(Information supplied begins)
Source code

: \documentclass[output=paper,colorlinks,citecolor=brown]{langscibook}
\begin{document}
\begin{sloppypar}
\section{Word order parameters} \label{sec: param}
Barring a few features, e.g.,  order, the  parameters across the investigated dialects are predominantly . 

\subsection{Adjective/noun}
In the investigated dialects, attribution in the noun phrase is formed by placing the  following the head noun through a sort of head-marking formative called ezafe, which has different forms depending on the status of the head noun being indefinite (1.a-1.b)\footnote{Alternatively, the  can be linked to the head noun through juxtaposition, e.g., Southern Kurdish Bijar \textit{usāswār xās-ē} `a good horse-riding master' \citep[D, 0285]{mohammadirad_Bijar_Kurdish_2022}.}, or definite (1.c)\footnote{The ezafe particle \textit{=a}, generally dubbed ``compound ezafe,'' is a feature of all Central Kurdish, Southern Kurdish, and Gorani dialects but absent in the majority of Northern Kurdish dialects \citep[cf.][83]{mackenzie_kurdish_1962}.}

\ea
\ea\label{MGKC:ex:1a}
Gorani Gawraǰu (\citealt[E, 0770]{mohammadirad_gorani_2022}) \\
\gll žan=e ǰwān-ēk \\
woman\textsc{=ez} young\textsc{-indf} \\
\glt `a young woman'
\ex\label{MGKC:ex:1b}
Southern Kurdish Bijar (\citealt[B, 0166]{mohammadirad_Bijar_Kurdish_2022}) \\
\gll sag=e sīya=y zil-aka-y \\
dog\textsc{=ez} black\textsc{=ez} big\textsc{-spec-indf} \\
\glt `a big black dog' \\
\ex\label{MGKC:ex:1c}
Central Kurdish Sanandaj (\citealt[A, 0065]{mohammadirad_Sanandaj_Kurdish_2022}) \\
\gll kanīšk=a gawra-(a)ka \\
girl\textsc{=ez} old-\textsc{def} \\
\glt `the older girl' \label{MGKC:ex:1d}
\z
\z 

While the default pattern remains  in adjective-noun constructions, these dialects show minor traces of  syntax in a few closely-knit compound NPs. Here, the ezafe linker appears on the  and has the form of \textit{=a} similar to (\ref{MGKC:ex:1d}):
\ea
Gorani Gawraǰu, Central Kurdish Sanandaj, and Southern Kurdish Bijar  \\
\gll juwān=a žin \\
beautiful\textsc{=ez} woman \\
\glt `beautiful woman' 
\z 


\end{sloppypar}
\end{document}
(Information supplied ends)
_Problem description_
Copy out each record above exactly, leaving nothing out.

_Task result_
Source code

: \documentclass[output=paper,colorlinks,citecolor=brown]{langscibook}
\begin{document}
\begin{sloppypar}
\section{Word order parameters} \label{sec: param}
Barring a few features, e.g.,  order, the  parameters across the investigated dialects are predominantly . 

\subsection{Adjective/noun}
In the investigated dialects, attribution in the noun phrase is formed by placing the  following the head noun through a sort of head-marking formative called ezafe, which has different forms depending on the status of the head noun being indefinite (1.a-1.b)\footnote{Alternatively, the  can be linked to the head noun through juxtaposition, e.g., Southern Kurdish Bijar \textit{usāswār xās-ē} `a good horse-riding master' \citep[D, 0285]{mohammadirad_Bijar_Kurdish_2022}.}, or definite (1.c)\footnote{The ezafe particle \textit{=a}, generally dubbed ``compound ezafe,'' is a feature of all Central Kurdish, Southern Kurdish, and Gorani dialects but absent in the majority of Northern Kurdish dialects \citep[cf.][83]{mackenzie_kurdish_1962}.}

\ea
\ea\label{MGKC:ex:1a}
Gorani Gawraǰu (\citealt[E, 0770]{mohammadirad_gorani_2022}) \\
\gll žan=e ǰwān-ēk \\
woman\textsc{=ez} young\textsc{-indf} \\
\glt `a young woman'
\ex\label{MGKC:ex:1b}
Southern Kurdish Bijar (\citealt[B, 0166]{mohammadirad_Bijar_Kurdish_2022}) \\
\gll sag=e sīya=y zil-aka-y \\
dog\textsc{=ez} black\textsc{=ez} big\textsc{-spec-indf} \\
\glt `a big black dog' \\
\ex\label{MGKC:ex:1c}
Central Kurdish Sanandaj (\citealt[A, 0065]{mohammadirad_Sanandaj_Kurdish_2022}) \\
\gll kanīšk=a gawra-(a)ka \\
girl\textsc{=ez} old-\textsc{def} \\
\glt `the older girl' \label{MGKC:ex:1d}
\z
\z 

While the default pattern remains  in adjective-noun constructions, these dialects show minor traces of  syntax in a few closely-knit compound NPs. Here, the ezafe linker appears on the  and has the form of \textit{=a} similar to (\ref{MGKC:ex:1d}):
\ea
Gorani Gawraǰu, Central Kurdish Sanandaj, and Southern Kurdish Bijar  \\
\gll juwān=a žin \\
beautiful\textsc{=ez} woman \\
\glt `beautiful woman' 
\z 


\end{sloppypar}
\end{document}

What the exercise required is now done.